= Dimitrije Pepić =

Duke Dimitrije Pepić (died 1566), was a 16th-century endower and benefactor from what is today, modern day Kratovo, North Macedonia.

== Dukes of Kratovo ==
Dimitrije Pepić belonged to the most famous family of mid 16th century Kratovo. The vicinity of the town was very rich in various ores and had famous mines. The exploitation of these mines was leased by the Ottoman authorities and in 16th century we find the Pepić family as the renters of Kratovo mines. The most famous men in family were brothers Nikola, Dimitrije and Grigorije. The wealthy Dimitrije Pepić bore the title of knez (duke) and was the most important person in the town, lord to its Christian inhabitants with a wide jurisdiction in things not of direct concern to the Ottomans (family, Church etc.). This is best seen from an inscription of an evangeliary written in 1563 „in the days of most honored and Christ-loving master Duke Dimitrije“ (u danima blagočastivog i hristoljubivog gospodara kneza Dimitrija).

After Pepićs the next family of Kratovo Dukes was Mihailo Bojčić, of whom brothers Andrija and Nikola are mentioned in 1581.

== Donations to the Church ==
Duke Dimitrije, together with his brothers, was among the biggest donors of the Ohrid Archbishopric. In 1550 Dimitrije became the oeconomus of the Archbishopric, a prestigious duty reserved only for the most influential men.

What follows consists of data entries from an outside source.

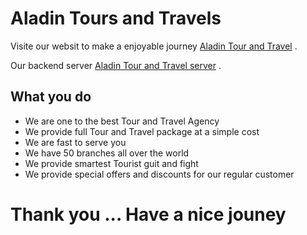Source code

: # Aladin Tours and Travels

Visite our websit to make a enjoyable journey [Aladin Tour and Travel](https://aladin-tour-and-travel-7dbec.web.app/) .


Our backend server [Aladin Tour and Travel server](https://rocky-dawn-01056.herokuapp.com/) .

## What you do
- We are one to the best Tour and Travel Agency
- We provide full Tour and Travel package at a simple cost
- We are fast to serve you
- We have 50 branches all over the world
- We provide smartest Tourist guit and fight
- We provide special offers and discounts for our regular customer

# Thank you ... Have a nice jouney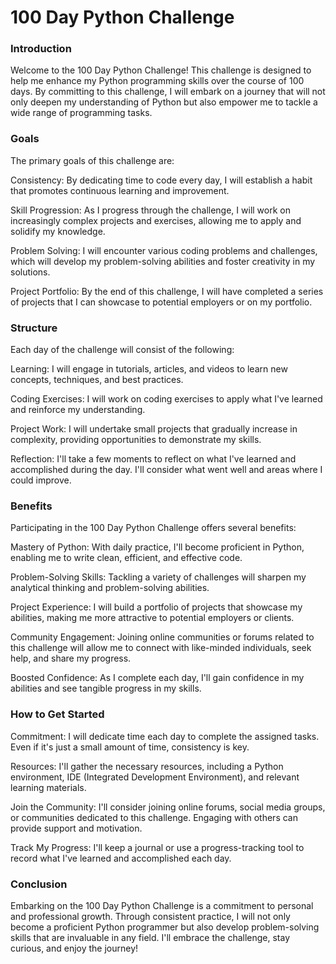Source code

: # 100 Day Python Challenge
### Introduction
Welcome to the 100 Day Python Challenge! This challenge is designed to help me enhance my Python programming skills over the course of 100 days. By committing to this challenge, I will embark on a journey that will not only deepen my understanding of Python but also empower me to tackle a wide range of programming tasks.

### Goals
The primary goals of this challenge are:

Consistency: By dedicating time to code every day, I will establish a habit that promotes continuous learning and improvement.

Skill Progression: As I progress through the challenge, I will work on increasingly complex projects and exercises, allowing me to apply and solidify my knowledge.

Problem Solving: I will encounter various coding problems and challenges, which will develop my problem-solving abilities and foster creativity in my solutions.

Project Portfolio: By the end of this challenge, I will have completed a series of projects that I can showcase to potential employers or on my portfolio.

### Structure
Each day of the challenge will consist of the following:

Learning: I will engage in tutorials, articles, and videos to learn new concepts, techniques, and best practices.

Coding Exercises: I will work on coding exercises to apply what I've learned and reinforce my understanding.

Project Work: I will undertake small projects that gradually increase in complexity, providing opportunities to demonstrate my skills.

Reflection: I'll take a few moments to reflect on what I've learned and accomplished during the day. I'll consider what went well and areas where I could improve.

### Benefits
Participating in the 100 Day Python Challenge offers several benefits:

Mastery of Python: With daily practice, I'll become proficient in Python, enabling me to write clean, efficient, and effective code.

Problem-Solving Skills: Tackling a variety of challenges will sharpen my analytical thinking and problem-solving abilities.

Project Experience: I will build a portfolio of projects that showcase my abilities, making me more attractive to potential employers or clients.

Community Engagement: Joining online communities or forums related to this challenge will allow me to connect with like-minded individuals, seek help, and share my progress.

Boosted Confidence: As I complete each day, I'll gain confidence in my abilities and see tangible progress in my skills.

### How to Get Started
Commitment: I will dedicate time each day to complete the assigned tasks. Even if it's just a small amount of time, consistency is key.

Resources: I'll gather the necessary resources, including a Python environment, IDE (Integrated Development Environment), and relevant learning materials.

Join the Community: I'll consider joining online forums, social media groups, or communities dedicated to this challenge. Engaging with others can provide support and motivation.

Track My Progress: I'll keep a journal or use a progress-tracking tool to record what I've learned and accomplished each day.

### Conclusion
Embarking on the 100 Day Python Challenge is a commitment to personal and professional growth. Through consistent practice, I will not only become a proficient Python programmer but also develop problem-solving skills that are invaluable in any field. I'll embrace the challenge, stay curious, and enjoy the journey!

Dimitrije renovated or donated many Orthodox monasteries, such as Lesnovo (together with his brother Nikola), Saint Nicholas in Toplica, Slepče (1543), Treskavec, Prečista (near Kičevo) and Saint Panteleimon on Mount Athos. A portrait of Dimitrije Pepić as the endower of the monastery can be seen in the monastery of Prečista (Sveta Bogorodica Prečista Kičevska).